What do you do to calm yourself when in the heat of anger?
May 31, 2012 5:14 AM   Subscribe

What methods have worked for you in terms of keeping a rational mind when you feel yourself becoming (rationally or irrationally) angry?

I would be described as a quiet non confrontational person by nature.

Sometimes when I get angry (which is quick to heat up and also quick to cool off), I say or act in a way I look back with regret. Often this involves choice words (e.g. bringing up past wrongs with vehemence) and petty actions (e.g. storm off in a huff).
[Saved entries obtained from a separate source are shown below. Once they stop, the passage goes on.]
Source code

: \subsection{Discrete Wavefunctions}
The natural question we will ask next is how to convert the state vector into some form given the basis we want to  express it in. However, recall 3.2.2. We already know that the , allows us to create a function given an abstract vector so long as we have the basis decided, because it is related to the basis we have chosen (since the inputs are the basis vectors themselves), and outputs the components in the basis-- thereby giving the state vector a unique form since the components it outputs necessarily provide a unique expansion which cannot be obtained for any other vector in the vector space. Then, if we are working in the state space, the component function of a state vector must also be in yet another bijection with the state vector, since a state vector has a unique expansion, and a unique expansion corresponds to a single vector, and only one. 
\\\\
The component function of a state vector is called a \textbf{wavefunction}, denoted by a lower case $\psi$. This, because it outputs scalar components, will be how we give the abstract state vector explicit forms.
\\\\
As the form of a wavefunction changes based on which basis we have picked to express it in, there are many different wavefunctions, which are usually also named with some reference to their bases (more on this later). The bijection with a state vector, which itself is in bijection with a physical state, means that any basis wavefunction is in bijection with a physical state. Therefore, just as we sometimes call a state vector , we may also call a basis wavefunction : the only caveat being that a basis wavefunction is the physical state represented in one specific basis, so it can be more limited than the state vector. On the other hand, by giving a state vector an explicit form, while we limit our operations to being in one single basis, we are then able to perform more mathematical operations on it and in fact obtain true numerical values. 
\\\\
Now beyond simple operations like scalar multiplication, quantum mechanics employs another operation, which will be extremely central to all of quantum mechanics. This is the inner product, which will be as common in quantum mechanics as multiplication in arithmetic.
While there is never any violence or abuse (i sincerely hope), I feel terrible afterwards and always initiate apologies (whomever is right or wrong does not matter).

Specifically looking for how to address/ resolve/ let go of the feeling of anger, as I dislike the amount of time and effort spent being angry and unproductive.

One past instance:

Dinner with mum escalates to me getting angry (defensive) and bringing up unpleasant things she has done in the past which consequently results in her current predicament.

She refuses to talk to me for a week, and I feel like crap for making her feel bad.

We eventually resolve by not pretending it never happened after we both cool off.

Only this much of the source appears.